*** SUPPLIED MATERIAL Section Begins ***

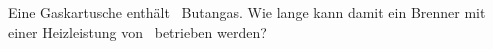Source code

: Eine Gaskartusche enthält \mBuO\ Butangas. Wie lange kann damit ein Brenner mit einer Heizleistung von \PBrO\ betrieben werden?
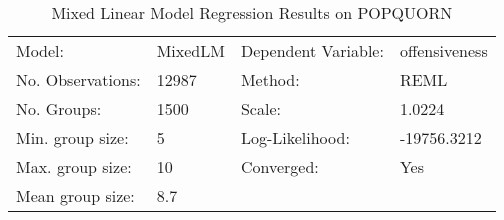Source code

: \begin{table}
\caption{Mixed Linear Model Regression Results on POPQUORN}
\label{}
\begin{center}
\begin{tabular}{llll}
\hline
Model:            & MixedLM & Dependent Variable: & offensiveness  \\
No. Observations: & 12987   & Method:             & REML           \\
No. Groups:       & 1500    & Scale:              & 1.0224         \\
Min. group size:  & 5       & Log-Likelihood:     & -19756.3212    \\
Max. group size:  & 10      & Converged:          & Yes            \\
Mean group size:  & 8.7     &                     &                \\
\hline
\end{tabular}
\end{center}


\end{table}
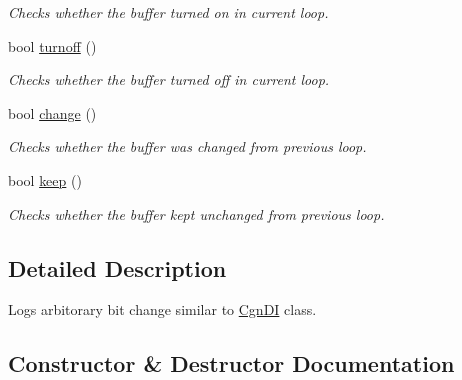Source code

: \begin{DoxyCompactItemize}
\begin{DoxyCompactList}\small\item\em Checks whether the buffer turned on in current loop. \end{DoxyCompactList}\item 
bool \hyperlink{classCgnLogger_ab05a8d3bc157ed6e1a5397a7fe8a443f}{turnoff} ()\hypertarget{classCgnLogger_ab05a8d3bc157ed6e1a5397a7fe8a443f}{}\label{classCgnLogger_ab05a8d3bc157ed6e1a5397a7fe8a443f}

\begin{DoxyCompactList}\small\item\em Checks whether the buffer turned off in current loop. \end{DoxyCompactList}\item 
bool \hyperlink{classCgnLogger_a16e3dfb62d1dc8b1cdebfccb37111681}{change} ()\hypertarget{classCgnLogger_a16e3dfb62d1dc8b1cdebfccb37111681}{}\label{classCgnLogger_a16e3dfb62d1dc8b1cdebfccb37111681}

\begin{DoxyCompactList}\small\item\em Checks whether the buffer was changed from previous loop. \end{DoxyCompactList}\item 
bool \hyperlink{classCgnLogger_afdca8036a131c8e0622efeefec4549d7}{keep} ()\hypertarget{classCgnLogger_afdca8036a131c8e0622efeefec4549d7}{}\label{classCgnLogger_afdca8036a131c8e0622efeefec4549d7}

\begin{DoxyCompactList}\small\item\em Checks whether the buffer kept unchanged from previous loop. \end{DoxyCompactList}\end{DoxyCompactItemize}


\subsection{Detailed Description}
Logs arbitorary bit change similar to \hyperlink{classCgnDI}{Cgn\+DI} class. 

\subsection{Constructor \& Destructor Documentation}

*** SUPPLIED MATERIAL Section Ends ***

### [WORK INSTRUCTION]
Among the entries above, locate the lines containing "buffer turned on" and "Logs arbitorary bit", and transcribe exactly those two lines and all lines between.

### [ANSWER SPACE]
\begin{DoxyCompactList}\small\item\em Checks whether the buffer turned on in current loop. \end{DoxyCompactList}\item 
bool \hyperlink{classCgnLogger_ab05a8d3bc157ed6e1a5397a7fe8a443f}{turnoff} ()\hypertarget{classCgnLogger_ab05a8d3bc157ed6e1a5397a7fe8a443f}{}\label{classCgnLogger_ab05a8d3bc157ed6e1a5397a7fe8a443f}

\begin{DoxyCompactList}\small\item\em Checks whether the buffer turned off in current loop. \end{DoxyCompactList}\item 
bool \hyperlink{classCgnLogger_a16e3dfb62d1dc8b1cdebfccb37111681}{change} ()\hypertarget{classCgnLogger_a16e3dfb62d1dc8b1cdebfccb37111681}{}\label{classCgnLogger_a16e3dfb62d1dc8b1cdebfccb37111681}

\begin{DoxyCompactList}\small\item\em Checks whether the buffer was changed from previous loop. \end{DoxyCompactList}\item 
bool \hyperlink{classCgnLogger_afdca8036a131c8e0622efeefec4549d7}{keep} ()\hypertarget{classCgnLogger_afdca8036a131c8e0622efeefec4549d7}{}\label{classCgnLogger_afdca8036a131c8e0622efeefec4549d7}

\begin{DoxyCompactList}\small\item\em Checks whether the buffer kept unchanged from previous loop. \end{DoxyCompactList}\end{DoxyCompactItemize}


\subsection{Detailed Description}
Logs arbitorary bit change similar to \hyperlink{classCgnDI}{Cgn\+DI} class. 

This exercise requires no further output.